Mechanics of Continua and Structures
Let \(\boldsymbol{X}^{\iota}\) and \(\boldsymbol{x}^{\iota}(t)\) be the Lagrangian and Eulerian position vectors of the material point $\mathcal{P}^{\iota}$. The acceleration of the material particle \(\mathcal{P}^{\iota}\) is given as \(\boldsymbol{A}(\boldsymbol{X}^{\iota},t)\), or alternately as \(\boldsymbol{a}(\boldsymbol{x}^{\iota}(t),t)\). Let’s call this acceleration \(\boldsymbol{a}^{\iota}(t)\). Employing the Lagrangian description, the acceleration \(\boldsymbol{a}^{\iota}(t)\) can be computed as
\[\begin{align} \boldsymbol{a}^{\iota}(t)&=\ddot{\boldsymbol{Q}}(t)\boldsymbol{X}^{\iota}+\ddot{c}(t)\\ \end{align}\]Let the accelerometers $a^{\iota}$, $b^{\iota}$, and $c^{\iota}$ be glued at the material point \(\mathcal{P}^{\iota}\). In the reference configuration, i.e., at $t=0$, let these accelerometers point in the directions characterized by the unit vectors \(\hat{\boldsymbol{N}}^{\iota}_{i}\), $i=1,~2,~3$. These vectors are mutually perpendicular to each other, i.e, \(\hat{\boldsymbol{N}}^{\iota}_{i}\cdot\hat{\boldsymbol{N}}^{\iota}_{j}=\delta_{ij}\). When $t>0$, these accelorometers will point in the directions characterized by the unit vectors \(\hat{\boldsymbol{n}}^{\iota}_{i}(t)=\boldsymbol{Q}(t)\hat{\boldsymbol{N}}^{\iota}_{i}\). Note that given any time $t$, the vectors \(\{\hat{\boldsymbol{n}}^{\iota}_{i}\}_{i=1,2,3}\) form an orthonormal set. Let the measurements of these accelorometers be \(\alpha^{\iota}_i(t)\). These measurements give the components of the acceleration vector of the material point \(\mathcal{P}_{\iota}\) in the directions \(\hat{\boldsymbol{n}}^{\iota}_{i}\). That is, \(\begin{align} \boldsymbol{a}^{\iota}(t) &= \alpha^{\iota}_i(t)\hat{\boldsymbol{n}}^{\iota}_{i}(t)\\ \end{align}\)
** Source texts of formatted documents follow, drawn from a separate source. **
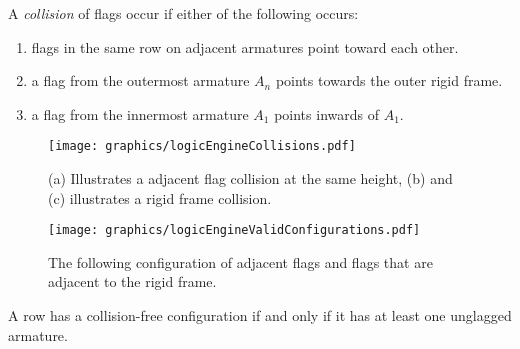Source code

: A \textit{collision} of flags occur if either of the following occurs:
\begin{enumerate}
\item flags in the same row on adjacent armatures point toward each other.
\item a flag from the outermost armature $A_n$ points towards the outer rigid frame.
\item a flag from the innermost armature $A_1$ points inwards of $A_1$.
\end{enumerate}
\begin{figure}[!htbp]
\begin{center}
\texttt{[image: graphics/logicEngineCollisions.pdf]}
\caption{(a) Illustrates a adjacent flag collision at the same height, (b) and (c) illustrates a 
rigid frame collision.}\label{fig:logicEngineCollisions.pdf}
\end{center}

\end{figure}
\begin{figure}[!htbp]
\begin{center}
\texttt{[image: graphics/logicEngineValidConfigurations.pdf]}
\caption{The following configuration of adjacent flags 
and flags that are adjacent to the rigid frame.}\label{fig:logicEngineValidConfigurations.pdf}
\end{center}
\end{figure}
\begin{lem}\label{lem:logicEngine1}A row has a collision-free configuration if and only if it has 
at least one unglagged armature. \end{lem}
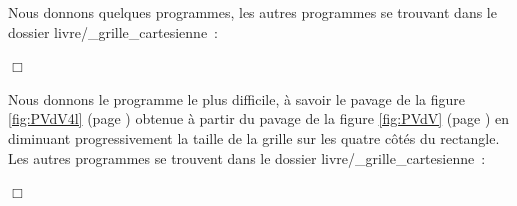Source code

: \clearpage
\begin{corrige}{
\renewcommand{\carrenoir}{\hspace{-4mm}\rule{1.5mm}{1.5mm}\hspace{2.5mm}}
Nous donnons quelques programmes, les autres programmes se trouvant dans le dossier
{\idt livre/\_grille\_cartesienne}~:


\renewcommand{\carrenoir}{}
\noindent $\Box$}\end{corrige}
\begin{corrige}{
Nous donnons le programme le plus difficile, à savoir le pavage de la figure
\ref{fig:PVdV4l} (page \pageref{fig:PVdV4l}) obtenue à
partir du pavage de la figure \ref{fig:PVdV} (page \pageref{fig:PVdV}) en diminuant pro\-gres\-si\-ve\-ment la tail\-le de la gril\-le sur les 
qua\-tre côtés du rectangle. Les autres programmes se trouvent
dans le dossier {\idt livre/\_grille\_cartesienne}~:

\noindent $\Box$}\end{corrige}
It then follows that \(\begin{align} \boldsymbol{a}^{\iota}(t) &= \alpha^{\iota}_i(t)\boldsymbol{Q}(t)\hat{\boldsymbol{N}}^{\iota}_{i}\\ &=\boldsymbol{Q}(t)\left( \alpha^{\iota}_i(t)\hat{\boldsymbol{N}}^{\iota}_{i}\right)\\ \end{align}\) which implies that \(\begin{align} \boldsymbol{Q}^{\rm T}(t)\boldsymbol{a}^{\iota}(t) &= \alpha^{\iota}_i(t)\hat{\boldsymbol{N}}^{\iota}_{i}\\ \end{align}\)
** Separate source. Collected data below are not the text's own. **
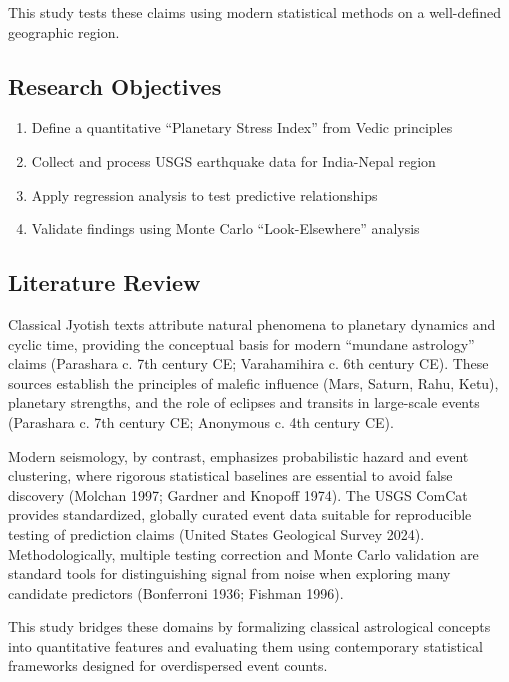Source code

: \documentclass[
  11pt,
  a4paper,
  oneside,
  openany]{article}
\providecommand{\tightlist}{%
  \setlength{\itemsep}{0pt}\setlength{\parskip}{0pt}}\usepackage{longtable,booktabs,array}
\begin{document}
This study tests these claims using modern statistical methods on a
well-defined geographic region.

\subsection{Research Objectives}\label{research-objectives}

\begin{enumerate}
\def\labelenumi{\arabic{enumi}.}
\tightlist
\item
  Define a quantitative ``Planetary Stress Index'' from Vedic principles
\item
  Collect and process USGS earthquake data for India-Nepal region
\item
  Apply regression analysis to test predictive relationships
\item
  Validate findings using Monte Carlo ``Look-Elsewhere'' analysis
\end{enumerate}

\subsection{Literature Review}\label{literature-review}

Classical Jyotish texts attribute natural phenomena to planetary
dynamics and cyclic time, providing the conceptual basis for modern
``mundane astrology'' claims (Parashara c. 7th century CE; Varahamihira
c. 6th century CE). These sources establish the principles of malefic
influence (Mars, Saturn, Rahu, Ketu), planetary strengths, and the role
of eclipses and transits in large-scale events (Parashara c. 7th century
CE; Anonymous c. 4th century CE).

Modern seismology, by contrast, emphasizes probabilistic hazard and
event clustering, where rigorous statistical baselines are essential to
avoid false discovery (Molchan 1997; Gardner and Knopoff 1974). The USGS
ComCat provides standardized, globally curated event data suitable for
reproducible testing of prediction claims (United States Geological
Survey 2024). Methodologically, multiple testing correction and Monte
Carlo validation are standard tools for distinguishing signal from noise
when exploring many candidate predictors (Bonferroni 1936; Fishman
1996).

This study bridges these domains by formalizing classical astrological
concepts into quantitative features and evaluating them using
contemporary statistical frameworks designed for overdispersed event
counts.
\end{document}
The vector \(\alpha^{\iota}_i(t)\hat{\boldsymbol{N}}^{\iota}_{i}\) is called the pull-back of the acceleration vector \(\boldsymbol{a}^{\iota}(t)\). Therefore, we denote it as \(\varphi_{*}(\boldsymbol{a})^{\iota}(t)\). Since both \(\alpha_i\) and \(\hat{\boldsymbol{N}}^{\iota}_{i}\) are known for all $t$, we know the vector \(\varphi_{*}(\boldsymbol{a})^{\iota}\) for any given $t$.
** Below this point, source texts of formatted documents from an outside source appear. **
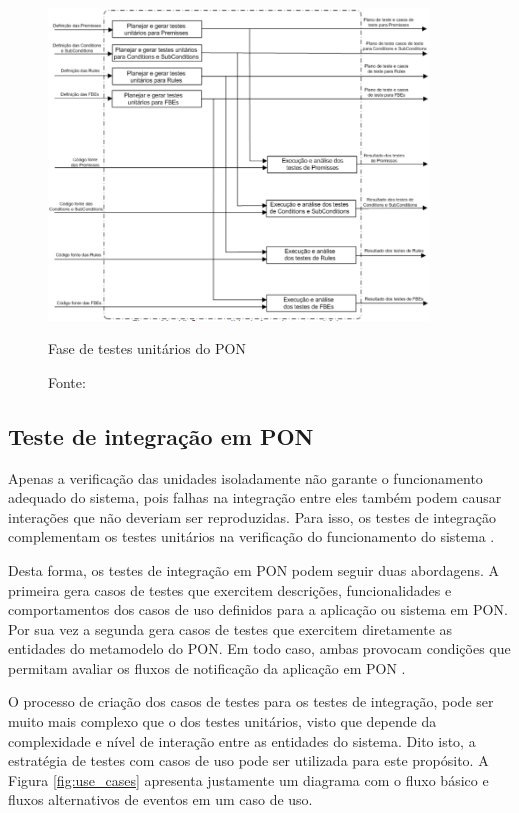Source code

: \begin{figure}[!htb]
  \centering
  \includegraphics[width=0.9\textwidth]{../figures/unit_pon.png}
  \smallskip
  \caption{Fase de testes unitários do PON}
  \caption*{Fonte: }
  \label{fig:unit_pon}
\end{figure}

\subsection{Teste de integração em PON}\label{sec:int_pon}

Apenas a verificação das unidades isoladamente não garante o funcionamento
adequado do sistema, pois falhas na integração entre eles também podem causar
interações que não deveriam ser reproduzidas. Para isso, os testes de integração
complementam os testes unitários na verificação do funcionamento do sistema
\cite{binder_1999}.

Desta forma, os testes de integração em PON podem seguir duas abordagens. A
primeira gera casos de testes que exercitem descrições, funcionalidades e
comportamentos dos casos de uso definidos para a aplicação ou sistema em PON.
Por sua vez a segunda gera casos de testes que exercitem diretamente as
entidades do metamodelo do PON. Em todo caso, ambas provocam condições que
permitam avaliar os fluxos de notificação da aplicação em PON
\cite{msc_Kossoski_2015}.

O processo de criação dos casos de testes para os testes de integração, pode ser
muito mais complexo que o dos testes unitários, visto que depende da
complexidade e nível de interação entre as entidades do sistema. Dito isto, a
estratégia de testes com casos de uso pode ser utilizada para este propósito. A
Figura \ref{fig:use_cases} apresenta justamente um diagrama com o fluxo básico e
fluxos alternativos de eventos em um caso de uso. 

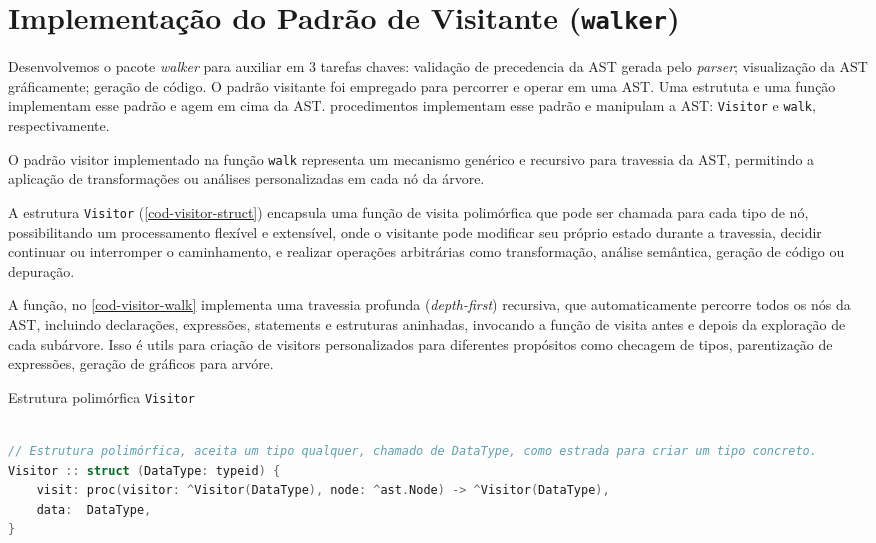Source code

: 
\section{Implementação do Padrão de Visitante (\texttt{walker})}

Desenvolvemos o pacote \textit{walker} para auxiliar em 3 tarefas chaves: validação de precedencia da AST gerada pelo \textit{parser}; visualização da AST gráficamente; geração de código. O padrão visitante foi empregado para percorrer e operar em uma AST. Uma estrututa e uma função implementam esse padrão e agem em cima da AST. procedimentos implementam esse padrão e manipulam a AST: \texttt{Visitor} e \texttt{walk}, respectivamente.


O padrão visitor implementado na função \texttt{walk} representa um mecanismo genérico e recursivo para travessia da AST, permitindo a aplicação de transformações ou análises personalizadas em cada nó da árvore.

A estrutura \texttt{Visitor} (\autoref{cod-visitor-struct}) encapsula uma função de visita polimórfica que pode ser chamada para cada tipo de nó, possibilitando um processamento flexível e extensível, onde o visitante pode modificar seu próprio estado durante a travessia, decidir continuar ou interromper o caminhamento, e realizar operações arbitrárias como transformação, análise semântica, geração de código ou depuração.

A função, no \autoref{cod-visitor-walk} implementa uma travessia profunda (\textit{depth-first}) recursiva, que automaticamente percorre todos os nós da AST, incluindo declarações, expressões, statements e estruturas aninhadas, invocando a função de visita antes e depois da exploração de cada subárvore. Isso é utils para criação de visitors personalizados para diferentes propósitos como checagem de tipos, parentização de expressões, geração de gráficos para arvóre.


\begin{codigo}[htb]
    \caption{\small Estrutura polimórfica \texttt{Visitor}}
        \label{cod-visitor-struct}
\begin{lstlisting}[language = C]

// Estrutura polimórfica, aceita um tipo qualquer, chamado de DataType, como estrada para criar um tipo concreto.
Visitor :: struct (DataType: typeid) {
    visit: proc(visitor: ^Visitor(DataType), node: ^ast.Node) -> ^Visitor(DataType),
    data:  DataType,
}
\end{lstlisting}
\end{codigo}

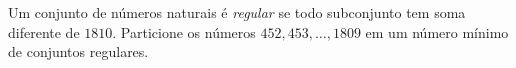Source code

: Um conjunto de números naturais é \textit{regular} se todo subconjunto tem soma diferente de $1810$. Particione os números $452, 453, \dots, 1809$ em um número mínimo de conjuntos regulares.
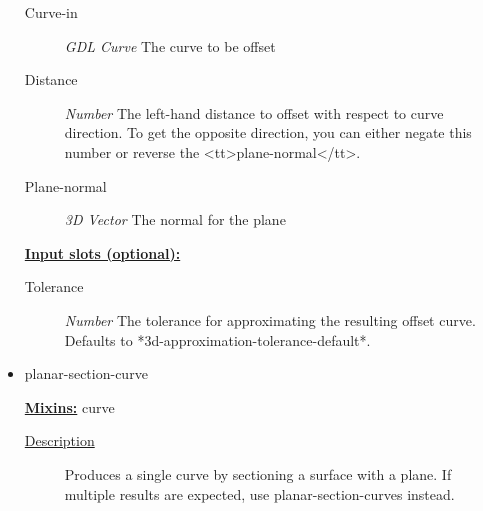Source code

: \documentclass [11pt]{book}
\begin{document}
\begin{itemize}
\begin{description}
\item [Curve-in]
\emph{GDL Curve} The curve to be offset


\item [Distance]
\emph{Number} The left-hand distance to offset with respect to curve direction. To get the opposite
direction, you can either negate this number or reverse the <tt>plane-normal</tt>.


\item [Plane-normal]
\emph{3D Vector} The normal for the plane


\end{description}






\textbf{
\underline{Input slots (optional):}}

\begin{description}

\item [Tolerance]
\emph{Number} The tolerance for approximating the resulting offset curve.
Defaults to *3d-approximation-tolerance-default*.


\end{description}







\item {}planar-section-curve


\textbf{
\underline{Mixins:}} curve





\begin{description}

\item [
\underline{Description}]


Produces a single curve by sectioning a surface with a plane. If multiple results are expected,
use planar-section-curves instead.



\end{description}




\begin{figure}
\begin{lrbox}{\boxedverb}
\begin{minipage}{\linewidth}
{\small

}
\end{minipage}
\end{lrbox}
\end{figure}
\end{itemize}
\end{document}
In the following, we discuss an arrangement of accelerometers that will allow us to determine the acceleration \(\varphi_{*}(\boldsymbol{a})^{\iota}(t)\) of any material point $\mathcal{P}^{\iota}$. The acceleration \(\varphi_{*}(\boldsymbol{a})^{\iota}(t)\) is of course not the true acceleration of the particle \(\mathcal{P}^{\iota}\). It is the pull-back of the material point $\mathcal{P}^{\iota}$’s true acceleration, which is \(\boldsymbol{a}^{\iota}(t)\). However, what is quite remarkable is that the magnitude of \(\varphi_{*}(\boldsymbol{a})^{\iota}(t)\) equals the magnitude of \(\boldsymbol{a}^{\iota}(t)\). Thus, on knowing \(\varphi_{*}(\boldsymbol{a})^{\iota}(t)\) of any material point $\mathcal{P}^{\iota}$ will allow us to compute the magnitude of any material point \(\mathcal{P}^{\iota}\)’s acceleration.